■ **EXERCISE GOAL**: Repeat the data exactly. Pictures stay out.

■ **GIVEN DATA**:
════════════════════
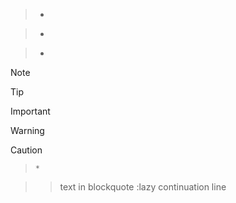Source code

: >

>
> > >

>
> >
> >
> >

> > >
> >
> > >
>
> >

> * >
>   > >

> * >
>   > >
>   > >
>   > >

> * > > >
>   > >
>   > > >
>   >
>   > >

> [!NOTE]
>

> [!TIP]
>

> [!IMPORTANT]
>

> [!WARNING]
>

> [!CAUTION]
>

<!-- drop a blockquote level followed by code block (found when fuzzing)-->
>>
>     *

<!-- blockquote containing an HTML block -->
>
><?

<!--
FIXME(ytmimi)
https://github.com/pulldown-cmark/pulldown-cmark/issues/995
-->
> text in blockquote
:lazy continuation line

<!-- weird case where the parser parses an empty paragraph after the link reference definition -->
>[.]:>
    

> [label]: /url
    
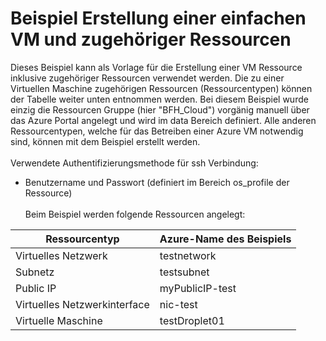 # Beispiel Erstellung einer einfachen VM und zugehöriger Ressourcen
Dieses Beispiel kann als Vorlage für die Erstellung einer VM Ressource inklusive zugehöriger Ressourcen verwendet werden. Die zu einer Virtuellen Maschine zugehörigen Ressourcen (Ressourcentypen) können der Tabelle weiter unten entnommen werden. Bei diesem Beispiel wurde einzig die Ressourcen Gruppe (hier "BFH_Cloud") vorgänig manuell über das Azure Portal angelegt und wird im data Bereich definiert. Alle anderen Ressourcentypen, welche für das Betreiben einer Azure VM notwendig sind, können mit dem Beispiel erstellt werden.
<br /><br />
Verwendete Authentifizierungsmethode für ssh Verbindung:
- Benutzername und Passwort
(definiert im Bereich os_profile der Ressource)
<br /><br />
Beim Beispiel werden folgende Ressourcen angelegt:

| Ressourcentyp | Azure-Name des Beispiels |
| ------------- | ------------------------ |
| Virtuelles Netzwerk | testnetwork |
| Subnetz | testsubnet |
| Public IP | myPublicIP-test |
| Virtuelles Netzwerkinterface | nic-test |
| Virtuelle Maschine | testDroplet01 |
════════════════════
■ **FINISHED EXERCISE**:
Source code

: >

>
> > >

>
> >
> >
> >

> > >
> >
> > >
>
> >

> * >
>   > >

> * >
>   > >
>   > >
>   > >

> * > > >
>   > >
>   > > >
>   >
>   > >

> [!NOTE]
>

> [!TIP]
>

> [!IMPORTANT]
>

> [!WARNING]
>

> [!CAUTION]
>

<!-- drop a blockquote level followed by code block (found when fuzzing)-->
>>
>     *

<!-- blockquote containing an HTML block -->
>
><?

<!--
FIXME(ytmimi)
https://github.com/pulldown-cmark/pulldown-cmark/issues/995
-->
> text in blockquote
:lazy continuation line

<!-- weird case where the parser parses an empty paragraph after the link reference definition -->
>[.]:>
    

> [label]: /url
    
 # Beispiel Erstellung einer einfachen VM und zugehöriger Ressourcen
Dieses Beispiel kann als Vorlage für die Erstellung einer VM Ressource inklusive zugehöriger Ressourcen verwendet werden. Die zu einer Virtuellen Maschine zugehörigen Ressourcen (Ressourcentypen) können der Tabelle weiter unten entnommen werden. Bei diesem Beispiel wurde einzig die Ressourcen Gruppe (hier "BFH_Cloud") vorgänig manuell über das Azure Portal angelegt und wird im data Bereich definiert. Alle anderen Ressourcentypen, welche für das Betreiben einer Azure VM notwendig sind, können mit dem Beispiel erstellt werden.
<br /><br />
Verwendete Authentifizierungsmethode für ssh Verbindung:
- Benutzername und Passwort
(definiert im Bereich os_profile der Ressource)
<br /><br />
Beim Beispiel werden folgende Ressourcen angelegt:

| Ressourcentyp | Azure-Name des Beispiels |
| ------------- | ------------------------ |
| Virtuelles Netzwerk | testnetwork |
| Subnetz | testsubnet |
| Public IP | myPublicIP-test |
| Virtuelles Netzwerkinterface | nic-test |
| Virtuelle Maschine | testDroplet01 |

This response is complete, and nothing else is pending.